Jelang Nyepi dan Idulfitri, Polda Bali Terjunkan 699 Personel dalam Operasi Cipkon Agung 2026
DENPASAR – Menyambut dua hari besar keagamaan yang berdekatan, Hari Suci Nyepi dan Idulfitri 1447 Hijriah, Polda Bali bersama jajaran Polres di seluruh wilayah menerjunkan ratusan personel dalam Operasi Cipta Kondisi (Cipkon) Agung 2026. Operasi ini berlangsung selama delapan hari, mulai 1 hingga 8 Maret 2026.
Direktur Pembinaan Masyarakat (Binmas) Polda Bali, Kombes Suwandi Prihantoro, menyatakan bahwa total personel yang diterjunkan sebanyak 699 orang, terdiri dari 155 personel Satuan Tugas (Satgas) Polda dan 544 personel dari Polres jajaran. Mereka bergabung dari berbagai fungsi kepolisian, mulai dari kriminal, siber, narkoba, hingga lalu lintas.
🎯 Tujuan Operasi Cipkon Agung 2026
Operasi ini bertujuan menciptakan situasi kamtibmas yang aman dan kondusif menjelang perayaan Nyepi dan Idulfitri, sekaligus menekan angka kriminalitas serta berbagai potensi gangguan keamanan di wilayah Bali. Suwandi menegaskan bahwa ini bukan sekadar agenda rutin tahunan, tapi bentuk tanggung jawab moral dan pengabdian Polri agar masyarakat bisa merayakan hari suci dengan rasa aman, tertib, dan nyaman.

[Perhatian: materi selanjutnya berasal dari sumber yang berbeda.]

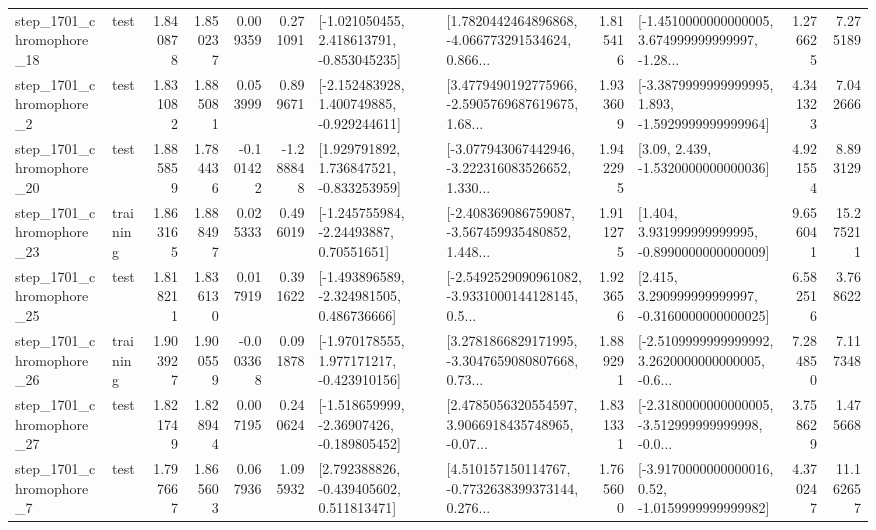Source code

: \begin{tabular}{llrrrrllrlrr}
 step\_1701\_chromophore\_18 &      test &      1.840878 &    1.850237 &      0.009359 &  0.271091 &   [-1.021050455, 2.418613791, -0.853045235] &  [1.7820442464896868, -4.066773291534624, 0.866... &       1.815416 &  [-1.4510000000000005, 3.674999999999997, -1.28... &            1.276625 &          7.275189 \\
  step\_1701\_chromophore\_2 &      test &      1.831082 &    1.885081 &      0.053999 &  0.899671 &   [-2.152483928, 1.400749885, -0.929244611] &  [3.4779490192775966, -2.5905769687619675, 1.68... &       1.933609 &  [-3.3879999999999995, 1.893, -1.5929999999999964] &            4.341323 &          7.042666 \\
 step\_1701\_chromophore\_20 &      test &      1.885859 &    1.784436 &     -0.101422 & -1.288848 &    [1.929791892, 1.736847521, -0.833253959] &  [-3.077943067442946, -3.222316083526652, 1.330... &       1.942295 &                 [3.09, 2.439, -1.5320000000000036] &            4.921554 &          8.893129 \\
 step\_1701\_chromophore\_23 &  training &      1.863165 &    1.888497 &      0.025333 &  0.496019 &     [-1.245755984, -2.24493887, 0.70551651] &  [-2.408369086759087, -3.567459935480852, 1.448... &       1.911275 &    [1.404, 3.931999999999995, -0.8990000000000009] &            9.656041 &         15.275211 \\
 step\_1701\_chromophore\_25 &      test &      1.818211 &    1.836130 &      0.017919 &  0.391622 &   [-1.493896589, -2.324981505, 0.486736666] &  [-2.5492529090961082, -3.9331000144128145, 0.5... &       1.923656 &    [2.415, 3.290999999999997, -0.3160000000000025] &            6.582516 &          3.768622 \\
 step\_1701\_chromophore\_26 &  training &      1.903927 &    1.900559 &     -0.003368 &  0.091878 &   [-1.970178555, 1.977171217, -0.423910156] &  [3.2781866829171995, -3.3047659080807668, 0.73... &       1.889291 &  [-2.5109999999999992, 3.2620000000000005, -0.6... &            7.284850 &          7.117348 \\
 step\_1701\_chromophore\_27 &      test &      1.821749 &    1.828944 &      0.007195 &  0.240624 &   [-1.518659999, -2.36907426, -0.189805452] &  [2.4785056320554597, 3.9066918435748965, -0.07... &       1.831331 &  [-2.3180000000000005, -3.512999999999998, -0.0... &            3.758629 &          1.475668 \\
  step\_1701\_chromophore\_7 &      test &      1.797667 &    1.865603 &      0.067936 &  1.095932 &    [2.792388826, -0.439405602, 0.511813471] &  [4.510157150114767, -0.7732638399373144, 0.276... &       1.765600 &   [-3.9170000000000016, 0.52, -1.0159999999999982] &            4.370247 &         11.162657 \\

\end{tabular}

👮 Rangkaian Kegiatan Operasi
Rangkaian kegiatan operasi mengedepankan langkah preemtif dan preventif yang didukung penegakan hukum secara profesional. Berikut beberapa kegiatan yang dilakukan:
- Deteksi dini dan deteksi aksi terhadap potensi gangguan kamtibmas
- Penyuluhan dan pembinaan kepada masyarakat
- Patroli serta pemeriksaan terbatas di lokasi rawan
- Penindakan terhadap pelaku kriminalitas
🚨 Fokus Antisipasi Kerawanan
Menurut Suwandi, meningkatnya mobilitas masyarakat dan arus kendaraan menjelang hari raya berpotensi menimbulkan berbagai kerawanan. Mulai dari kemacetan lalu lintas, kriminalitas konvensional, konflik sosial, hingga potensi bencana alam.
"Pergerakan masyarakat akan meningkat tajam. Kita harus peka terhadap dinamika di lapangan, lakukan deteksi dini, dan jangan pernah meremehkan situasi apa pun," ungkapnya.
🤝 Pelayanan Humanis dan Profesional
Selaku Wakil Kepala Operasi Daerah (Wakaopsda) Cipkon Agung 2026, Suwandi menekankan pentingnya pelayanan yang humanis dan profesional selama operasi berlangsung. Personel diminta mengedepankan pendekatan persuasif serta menjunjung tinggi etika dalam bertugas.
"Hindari sikap arogan, kedepankan edukasi, dan lakukan tindakan tegas sesuai SOP apabila ditemukan pelanggaran," ujarnya.
🎯 Kesimpulan
Dengan Operasi Cipkon Agung 2026, Polda Bali ingin memastikan suasana toleransi dan kebersamaan di Pulau Dewata tetap terjaga. Masyarakat diharapkan bisa merayakan Nyepi dan Idulfitri dalam ketenangan, penuh makna, dan rasa persaudaraan. Kehadiran 699 personel di lapangan menjadi bukti komitmen kepolisian dalam menjaga keamanan dan ketertiban selama momen hari besar keagamaan yang berdekatan ini.